Florida is among the states in the campaign’s lowest rated category. In addition to revoking the ability of transgender people to change the listed gender on their driver’s licenses, the state has passed laws restricting transgender people from using bathrooms corresponding to their gender identity in public schools and places, transgender youth participation in sports, gender-affirming care for transgender young people and inclusion of LGBTQ+ topics in schools.

“The DeSantis administration’s obsession with scapegoating transgender Floridians has escalated into an outrageous attack that further erodes freedom and liberty in our state,” said Nadine Smith, executive director of Equality Florida, in a statement. “These reckless and hateful policies are intended to make the transgender community feel unsafe and unwelcome in Florida and to bully them out of public life entirely.”

Alaina Kupec, president of transgender advocacy group Gender Research Advisory Council + Education, or GRACE, said transgender people provide a "politically opportunistic" group for candidates to prey on. She started the organization out of exasperation over the rhetoric influencing public perceptions of the trans community.

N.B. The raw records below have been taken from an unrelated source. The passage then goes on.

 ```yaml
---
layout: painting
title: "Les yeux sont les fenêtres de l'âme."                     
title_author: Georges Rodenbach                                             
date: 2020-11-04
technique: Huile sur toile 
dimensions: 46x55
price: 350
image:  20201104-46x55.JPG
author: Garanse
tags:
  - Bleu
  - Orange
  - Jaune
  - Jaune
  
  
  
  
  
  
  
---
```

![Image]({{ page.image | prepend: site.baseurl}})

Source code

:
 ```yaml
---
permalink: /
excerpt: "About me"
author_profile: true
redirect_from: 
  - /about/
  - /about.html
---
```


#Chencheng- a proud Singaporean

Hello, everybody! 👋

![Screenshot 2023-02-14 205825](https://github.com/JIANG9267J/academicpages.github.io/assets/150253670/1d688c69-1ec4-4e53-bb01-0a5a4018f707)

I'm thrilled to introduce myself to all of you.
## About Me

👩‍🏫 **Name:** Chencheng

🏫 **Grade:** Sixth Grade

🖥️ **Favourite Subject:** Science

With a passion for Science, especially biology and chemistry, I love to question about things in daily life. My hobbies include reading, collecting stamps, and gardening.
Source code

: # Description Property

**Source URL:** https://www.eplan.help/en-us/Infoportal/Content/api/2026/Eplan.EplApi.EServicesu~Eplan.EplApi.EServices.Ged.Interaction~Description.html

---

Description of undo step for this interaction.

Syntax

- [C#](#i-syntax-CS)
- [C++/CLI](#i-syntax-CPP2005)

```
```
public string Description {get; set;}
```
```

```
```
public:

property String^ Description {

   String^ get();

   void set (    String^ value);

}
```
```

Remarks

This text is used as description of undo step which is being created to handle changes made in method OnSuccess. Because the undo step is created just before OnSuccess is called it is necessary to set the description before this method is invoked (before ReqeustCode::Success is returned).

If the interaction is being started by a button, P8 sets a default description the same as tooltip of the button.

“Nobody was really changing the narrative being put out by hate groups telling outright lies about transgender people and our lives and the care that we get,” Kupec said. “I thought, maybe I should be challenging these five-alarm fires we’re seeing across the country. … Other people are defining us instead of us defining ourselves.”

Through GRACE, Kupec helps trans advocacy groups around the country get their message out while providing them with research and data on issues like gender-affirming care.

“We have a world where the left is shouting at the right and the right is shouting at the left,” she said. “We want to find that movable middle and appeal to their values and not have them see us as the enemy or the woke left. People have tried to portray these issues as partisan, and they’re not.”

Climate prompts fears for personal safety

Kupec and others say some politicians have seized on transgender issues as a means of distraction, trying to make up for lost votes over abortion rights.

“This is purely political theater designed to capture attention,” she said, noting a federal judge last year struck down a 2021 Arkansas law banning gender-affirming care for trans youth, calling it unconstitutional and motivated by ideology. “At the end of the day, the courts are going to knock these things down, because the medical evidence is overwhelming.”

Boyd-Nelson, of Equality Ohio, said that while some politicians might fixate on these issues to score points with their constituencies, she wonders at what cost.

“Lives are at stake, and that’s what’s so disgusting about this.”